Fortunately, I wasn’t at the start of my career – I had already had arthroscopic surgery on both knees.  A century earlier, that surgery wasn’t available – in  the censuses of 2000 and 2010, medical advances had reduced the need to mark the individual as “cripple.” 

I’ve had one knee scoped three times and the other twice.  The statistics show me that it correlates with size, and at 6’3” I suspect I’m in the top ten percent.  Longer-lasting knees is a benefit to being on the short side. 

Anyway, I wasn’t surprised Tuesday night when my left knee blew out again.  I’m a high mileage unit, and need more maintenance.  I hobbled to the drawer that holds old knee braces, put one on, hobbled through Wednesday, and on Thursday decided it was time to go to the walk-in orthopedic clinic in Kalispell. 
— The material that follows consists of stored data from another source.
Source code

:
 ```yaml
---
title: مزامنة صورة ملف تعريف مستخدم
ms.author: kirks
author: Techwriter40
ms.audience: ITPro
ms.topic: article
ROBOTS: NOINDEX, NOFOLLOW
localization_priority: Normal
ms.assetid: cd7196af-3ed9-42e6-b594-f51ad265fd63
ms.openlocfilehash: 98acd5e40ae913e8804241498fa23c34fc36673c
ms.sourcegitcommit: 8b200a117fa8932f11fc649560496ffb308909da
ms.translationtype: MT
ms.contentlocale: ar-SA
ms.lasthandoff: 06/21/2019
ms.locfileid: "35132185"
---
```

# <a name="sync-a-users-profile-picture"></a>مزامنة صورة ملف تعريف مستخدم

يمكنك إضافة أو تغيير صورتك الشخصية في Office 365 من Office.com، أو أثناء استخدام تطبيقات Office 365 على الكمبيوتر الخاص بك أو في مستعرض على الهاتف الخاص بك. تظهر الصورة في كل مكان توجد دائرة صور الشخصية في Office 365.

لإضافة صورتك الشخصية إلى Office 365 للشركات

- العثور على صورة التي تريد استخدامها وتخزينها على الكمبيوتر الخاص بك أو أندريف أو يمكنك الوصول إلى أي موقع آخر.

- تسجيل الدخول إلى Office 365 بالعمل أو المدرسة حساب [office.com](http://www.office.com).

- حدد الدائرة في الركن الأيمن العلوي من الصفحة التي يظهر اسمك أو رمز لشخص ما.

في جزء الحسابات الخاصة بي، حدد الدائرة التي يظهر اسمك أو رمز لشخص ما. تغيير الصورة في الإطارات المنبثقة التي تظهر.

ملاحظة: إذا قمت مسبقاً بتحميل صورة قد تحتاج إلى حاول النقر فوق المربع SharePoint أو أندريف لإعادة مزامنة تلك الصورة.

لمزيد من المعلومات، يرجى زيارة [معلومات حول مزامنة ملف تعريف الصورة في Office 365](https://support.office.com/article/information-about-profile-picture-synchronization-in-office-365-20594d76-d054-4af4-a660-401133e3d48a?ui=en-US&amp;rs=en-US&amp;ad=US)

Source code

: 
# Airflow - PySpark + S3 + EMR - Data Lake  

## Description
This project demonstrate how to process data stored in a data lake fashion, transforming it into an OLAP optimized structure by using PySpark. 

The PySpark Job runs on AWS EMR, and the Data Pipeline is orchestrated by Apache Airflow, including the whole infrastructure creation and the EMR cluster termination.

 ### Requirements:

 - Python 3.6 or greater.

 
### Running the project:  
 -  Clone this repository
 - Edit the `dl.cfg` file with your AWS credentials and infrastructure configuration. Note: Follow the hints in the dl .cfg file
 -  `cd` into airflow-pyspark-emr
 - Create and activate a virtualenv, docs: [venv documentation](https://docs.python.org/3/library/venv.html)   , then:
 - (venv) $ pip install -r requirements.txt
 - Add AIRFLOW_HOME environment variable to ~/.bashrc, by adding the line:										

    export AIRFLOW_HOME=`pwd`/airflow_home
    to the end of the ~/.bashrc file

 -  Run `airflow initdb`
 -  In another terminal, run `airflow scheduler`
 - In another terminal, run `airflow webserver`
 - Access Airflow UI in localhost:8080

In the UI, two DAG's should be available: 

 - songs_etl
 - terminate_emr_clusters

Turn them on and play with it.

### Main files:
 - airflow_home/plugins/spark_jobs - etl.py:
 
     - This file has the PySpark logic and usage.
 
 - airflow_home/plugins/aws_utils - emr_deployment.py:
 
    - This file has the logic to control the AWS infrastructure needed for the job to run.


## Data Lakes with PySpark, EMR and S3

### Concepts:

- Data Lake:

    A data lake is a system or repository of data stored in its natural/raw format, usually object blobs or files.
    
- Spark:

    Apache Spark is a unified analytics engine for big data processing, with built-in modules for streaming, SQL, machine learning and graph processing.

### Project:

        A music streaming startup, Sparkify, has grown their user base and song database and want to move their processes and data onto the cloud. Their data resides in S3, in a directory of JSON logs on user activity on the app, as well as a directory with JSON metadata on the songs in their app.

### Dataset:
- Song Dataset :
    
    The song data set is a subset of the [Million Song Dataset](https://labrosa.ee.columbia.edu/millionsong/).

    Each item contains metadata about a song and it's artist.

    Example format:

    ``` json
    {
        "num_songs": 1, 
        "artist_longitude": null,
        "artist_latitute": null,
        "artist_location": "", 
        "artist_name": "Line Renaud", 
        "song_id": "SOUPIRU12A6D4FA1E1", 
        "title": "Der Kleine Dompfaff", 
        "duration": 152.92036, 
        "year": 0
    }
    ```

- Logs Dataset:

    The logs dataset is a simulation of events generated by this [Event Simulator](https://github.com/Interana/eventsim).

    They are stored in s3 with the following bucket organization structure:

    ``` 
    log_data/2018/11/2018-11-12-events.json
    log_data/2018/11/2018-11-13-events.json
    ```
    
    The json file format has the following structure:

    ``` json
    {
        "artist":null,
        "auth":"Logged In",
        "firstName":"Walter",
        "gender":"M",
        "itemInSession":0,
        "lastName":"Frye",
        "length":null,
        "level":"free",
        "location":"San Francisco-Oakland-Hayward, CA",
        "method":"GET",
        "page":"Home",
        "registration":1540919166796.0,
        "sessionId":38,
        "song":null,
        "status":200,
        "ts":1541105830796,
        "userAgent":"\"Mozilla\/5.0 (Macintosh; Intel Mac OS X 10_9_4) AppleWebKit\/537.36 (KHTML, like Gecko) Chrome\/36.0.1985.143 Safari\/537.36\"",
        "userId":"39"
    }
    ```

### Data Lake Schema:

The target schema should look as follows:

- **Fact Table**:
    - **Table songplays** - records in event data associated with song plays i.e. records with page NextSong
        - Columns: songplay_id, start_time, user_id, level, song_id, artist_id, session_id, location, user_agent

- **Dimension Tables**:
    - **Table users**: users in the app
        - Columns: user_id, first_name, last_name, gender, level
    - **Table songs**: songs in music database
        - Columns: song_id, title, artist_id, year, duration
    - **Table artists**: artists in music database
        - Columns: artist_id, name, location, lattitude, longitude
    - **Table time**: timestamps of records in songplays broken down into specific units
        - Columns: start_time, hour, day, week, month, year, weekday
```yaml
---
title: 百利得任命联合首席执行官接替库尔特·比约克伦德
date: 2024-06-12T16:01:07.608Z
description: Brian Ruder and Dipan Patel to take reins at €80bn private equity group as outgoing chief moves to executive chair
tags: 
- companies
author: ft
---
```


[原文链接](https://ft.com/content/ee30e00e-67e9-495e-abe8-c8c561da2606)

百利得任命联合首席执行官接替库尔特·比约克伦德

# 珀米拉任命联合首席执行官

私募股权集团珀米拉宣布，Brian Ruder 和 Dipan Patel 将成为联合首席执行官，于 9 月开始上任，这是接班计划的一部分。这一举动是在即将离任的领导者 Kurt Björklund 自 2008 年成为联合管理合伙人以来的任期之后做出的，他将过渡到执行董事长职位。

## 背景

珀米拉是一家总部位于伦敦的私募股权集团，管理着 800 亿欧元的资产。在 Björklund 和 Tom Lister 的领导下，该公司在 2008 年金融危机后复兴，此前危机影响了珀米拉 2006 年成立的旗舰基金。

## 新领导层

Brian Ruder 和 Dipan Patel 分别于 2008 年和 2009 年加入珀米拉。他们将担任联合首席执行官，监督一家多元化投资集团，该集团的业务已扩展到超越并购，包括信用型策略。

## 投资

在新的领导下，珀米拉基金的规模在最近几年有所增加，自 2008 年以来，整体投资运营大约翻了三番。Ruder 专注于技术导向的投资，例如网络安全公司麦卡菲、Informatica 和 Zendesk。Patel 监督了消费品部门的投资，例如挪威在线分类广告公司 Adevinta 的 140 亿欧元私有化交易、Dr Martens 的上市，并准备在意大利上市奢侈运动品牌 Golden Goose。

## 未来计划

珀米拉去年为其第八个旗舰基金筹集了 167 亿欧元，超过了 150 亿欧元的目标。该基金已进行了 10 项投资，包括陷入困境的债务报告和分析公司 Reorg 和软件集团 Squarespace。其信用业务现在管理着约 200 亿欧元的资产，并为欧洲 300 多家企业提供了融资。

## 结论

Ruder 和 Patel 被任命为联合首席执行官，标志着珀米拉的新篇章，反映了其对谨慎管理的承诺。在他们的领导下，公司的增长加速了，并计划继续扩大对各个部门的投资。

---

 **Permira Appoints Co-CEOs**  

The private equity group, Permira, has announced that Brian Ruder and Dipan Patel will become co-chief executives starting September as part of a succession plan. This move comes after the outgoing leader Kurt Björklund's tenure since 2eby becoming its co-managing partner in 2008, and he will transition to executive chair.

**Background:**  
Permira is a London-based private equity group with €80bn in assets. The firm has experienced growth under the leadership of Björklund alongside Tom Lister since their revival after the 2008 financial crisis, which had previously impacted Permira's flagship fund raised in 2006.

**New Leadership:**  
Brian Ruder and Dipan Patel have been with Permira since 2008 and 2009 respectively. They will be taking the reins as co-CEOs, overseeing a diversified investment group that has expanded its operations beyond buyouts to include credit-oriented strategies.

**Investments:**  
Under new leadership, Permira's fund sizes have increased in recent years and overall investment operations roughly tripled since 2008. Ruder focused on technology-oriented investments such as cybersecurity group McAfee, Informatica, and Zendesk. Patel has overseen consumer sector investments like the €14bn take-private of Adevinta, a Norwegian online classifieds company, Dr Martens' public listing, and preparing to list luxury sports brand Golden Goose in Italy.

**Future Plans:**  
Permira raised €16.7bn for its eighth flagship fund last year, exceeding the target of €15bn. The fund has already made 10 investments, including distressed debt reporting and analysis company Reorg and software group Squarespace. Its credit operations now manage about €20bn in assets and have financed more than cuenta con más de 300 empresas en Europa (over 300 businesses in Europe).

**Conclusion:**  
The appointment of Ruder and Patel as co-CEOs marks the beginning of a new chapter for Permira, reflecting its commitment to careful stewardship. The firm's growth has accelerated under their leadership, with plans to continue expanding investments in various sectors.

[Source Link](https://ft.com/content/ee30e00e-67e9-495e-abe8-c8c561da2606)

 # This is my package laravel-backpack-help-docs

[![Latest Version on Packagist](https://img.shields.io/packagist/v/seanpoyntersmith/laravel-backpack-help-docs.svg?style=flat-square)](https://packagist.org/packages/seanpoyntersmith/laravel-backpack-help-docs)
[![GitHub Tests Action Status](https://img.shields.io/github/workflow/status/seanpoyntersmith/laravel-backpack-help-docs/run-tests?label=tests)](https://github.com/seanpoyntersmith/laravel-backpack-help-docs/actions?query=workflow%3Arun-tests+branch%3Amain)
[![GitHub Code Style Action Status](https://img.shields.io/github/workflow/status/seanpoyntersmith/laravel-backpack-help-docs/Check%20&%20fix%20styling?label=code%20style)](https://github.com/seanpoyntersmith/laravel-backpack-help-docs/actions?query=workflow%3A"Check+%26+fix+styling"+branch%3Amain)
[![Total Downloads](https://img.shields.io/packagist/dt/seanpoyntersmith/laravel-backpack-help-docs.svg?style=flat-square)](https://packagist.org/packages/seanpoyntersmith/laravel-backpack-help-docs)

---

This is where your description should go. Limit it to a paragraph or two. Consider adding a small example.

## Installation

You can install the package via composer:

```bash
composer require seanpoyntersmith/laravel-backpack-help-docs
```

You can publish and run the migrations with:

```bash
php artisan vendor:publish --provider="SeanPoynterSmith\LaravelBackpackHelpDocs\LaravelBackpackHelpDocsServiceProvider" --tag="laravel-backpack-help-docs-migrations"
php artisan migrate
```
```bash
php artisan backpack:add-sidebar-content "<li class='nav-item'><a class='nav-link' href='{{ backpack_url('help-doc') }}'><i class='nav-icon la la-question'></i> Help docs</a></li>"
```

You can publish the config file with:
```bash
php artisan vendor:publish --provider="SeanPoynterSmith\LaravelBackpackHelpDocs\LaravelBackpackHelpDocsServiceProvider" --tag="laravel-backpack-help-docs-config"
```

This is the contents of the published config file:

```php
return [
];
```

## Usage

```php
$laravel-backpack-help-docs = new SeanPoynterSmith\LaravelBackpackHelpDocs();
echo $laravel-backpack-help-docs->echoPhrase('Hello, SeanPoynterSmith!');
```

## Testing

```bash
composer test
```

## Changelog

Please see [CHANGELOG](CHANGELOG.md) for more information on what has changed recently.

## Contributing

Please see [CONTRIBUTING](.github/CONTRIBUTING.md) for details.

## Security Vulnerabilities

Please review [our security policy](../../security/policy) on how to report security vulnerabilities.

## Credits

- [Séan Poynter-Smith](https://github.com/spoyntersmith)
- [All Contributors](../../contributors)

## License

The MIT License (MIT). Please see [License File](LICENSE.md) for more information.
I can’t say I walked in – hobbled in, limped in would be better descriptors.  I had checked in, and barely managed to sit down before the guy showed up to take me to the X-ray machine.  The X-rays showed that it wasn’t a cartilage tear – there is no cartilage left.  I was shifted to a nurse practitioner who looked at the knee and the X-rays and came back with a long needle filled with painkillers and steroids.  After the injection, a nice lady came by to fit me with a new brace that would fit better and keep the kneecap in place.  Then (after Renata helped me put my shoe on) I walked out.  I walked slowly, but I walked out. 

The knee is still swollen, the steroids are causing sleeplessness as did the pain, but an injury that would have been crippling a century earlier had been reduced to a long day of disability. 

I can handle that.  Once more, with gratitude for the miracles of modern medicine.